▶ _What is being asked_: The listing below holds a line with "MVC model contains" and a later line with "So much in teh". Write out those two lines and every line between them, exactly, and nothing else.
Segment Start: Record excerpts
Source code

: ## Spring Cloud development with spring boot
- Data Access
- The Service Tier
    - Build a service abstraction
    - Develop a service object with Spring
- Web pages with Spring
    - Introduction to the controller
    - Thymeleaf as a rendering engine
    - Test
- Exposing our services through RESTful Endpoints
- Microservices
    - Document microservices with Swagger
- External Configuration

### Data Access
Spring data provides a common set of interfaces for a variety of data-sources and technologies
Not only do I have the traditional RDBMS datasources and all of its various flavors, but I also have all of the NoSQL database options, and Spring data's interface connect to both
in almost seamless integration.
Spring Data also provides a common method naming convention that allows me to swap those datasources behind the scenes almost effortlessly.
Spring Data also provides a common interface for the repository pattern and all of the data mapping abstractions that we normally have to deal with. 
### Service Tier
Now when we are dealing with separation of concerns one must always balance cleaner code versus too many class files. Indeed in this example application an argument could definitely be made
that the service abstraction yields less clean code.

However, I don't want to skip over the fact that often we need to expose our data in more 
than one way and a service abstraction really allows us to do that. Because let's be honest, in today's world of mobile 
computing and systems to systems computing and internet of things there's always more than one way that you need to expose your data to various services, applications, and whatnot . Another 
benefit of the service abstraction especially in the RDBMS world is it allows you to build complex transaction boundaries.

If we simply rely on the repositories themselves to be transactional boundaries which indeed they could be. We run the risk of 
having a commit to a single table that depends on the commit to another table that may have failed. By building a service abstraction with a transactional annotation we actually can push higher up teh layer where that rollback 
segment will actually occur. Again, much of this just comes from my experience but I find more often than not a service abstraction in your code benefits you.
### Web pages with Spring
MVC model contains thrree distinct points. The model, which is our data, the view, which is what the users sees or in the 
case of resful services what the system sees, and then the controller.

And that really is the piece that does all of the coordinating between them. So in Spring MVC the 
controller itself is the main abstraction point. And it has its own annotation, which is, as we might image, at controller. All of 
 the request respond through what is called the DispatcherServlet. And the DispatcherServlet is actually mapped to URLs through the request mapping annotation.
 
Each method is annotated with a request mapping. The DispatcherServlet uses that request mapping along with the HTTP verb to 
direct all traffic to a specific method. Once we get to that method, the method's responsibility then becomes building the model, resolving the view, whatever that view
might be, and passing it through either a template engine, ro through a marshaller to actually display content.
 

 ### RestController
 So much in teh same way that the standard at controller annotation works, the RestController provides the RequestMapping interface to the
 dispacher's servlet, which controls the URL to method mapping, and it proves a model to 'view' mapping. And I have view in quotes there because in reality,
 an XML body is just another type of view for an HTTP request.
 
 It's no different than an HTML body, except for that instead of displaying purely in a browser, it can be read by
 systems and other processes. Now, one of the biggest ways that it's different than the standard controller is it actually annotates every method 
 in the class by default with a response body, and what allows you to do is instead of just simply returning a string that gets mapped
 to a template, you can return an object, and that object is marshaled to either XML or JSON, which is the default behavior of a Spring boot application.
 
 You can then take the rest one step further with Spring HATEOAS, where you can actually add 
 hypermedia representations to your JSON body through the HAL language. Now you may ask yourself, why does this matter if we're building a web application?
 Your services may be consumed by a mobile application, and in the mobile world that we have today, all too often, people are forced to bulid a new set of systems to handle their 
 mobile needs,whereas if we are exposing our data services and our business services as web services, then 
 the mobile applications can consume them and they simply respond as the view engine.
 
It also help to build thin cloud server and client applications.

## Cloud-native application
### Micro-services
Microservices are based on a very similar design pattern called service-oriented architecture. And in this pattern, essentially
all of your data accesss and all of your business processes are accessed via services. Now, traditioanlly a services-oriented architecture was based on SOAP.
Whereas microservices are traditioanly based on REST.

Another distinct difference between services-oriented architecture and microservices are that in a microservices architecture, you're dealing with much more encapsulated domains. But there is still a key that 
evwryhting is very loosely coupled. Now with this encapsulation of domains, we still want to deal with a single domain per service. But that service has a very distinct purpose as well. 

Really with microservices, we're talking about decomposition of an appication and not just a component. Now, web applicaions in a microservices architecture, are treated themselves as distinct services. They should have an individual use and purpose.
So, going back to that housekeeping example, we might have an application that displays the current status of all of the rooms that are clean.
Segment End: Record excerpts
▶ _Finished task_:
MVC model contains thrree distinct points. The model, which is our data, the view, which is what the users sees or in the 
case of resful services what the system sees, and then the controller.

And that really is the piece that does all of the coordinating between them. So in Spring MVC the 
controller itself is the main abstraction point. And it has its own annotation, which is, as we might image, at controller. All of 
 the request respond through what is called the DispatcherServlet. And the DispatcherServlet is actually mapped to URLs through the request mapping annotation.
 
Each method is annotated with a request mapping. The DispatcherServlet uses that request mapping along with the HTTP verb to 
direct all traffic to a specific method. Once we get to that method, the method's responsibility then becomes building the model, resolving the view, whatever that view
might be, and passing it through either a template engine, ro through a marshaller to actually display content.
 

 ### RestController
 So much in teh same way that the standard at controller annotation works, the RestController provides the RequestMapping interface to the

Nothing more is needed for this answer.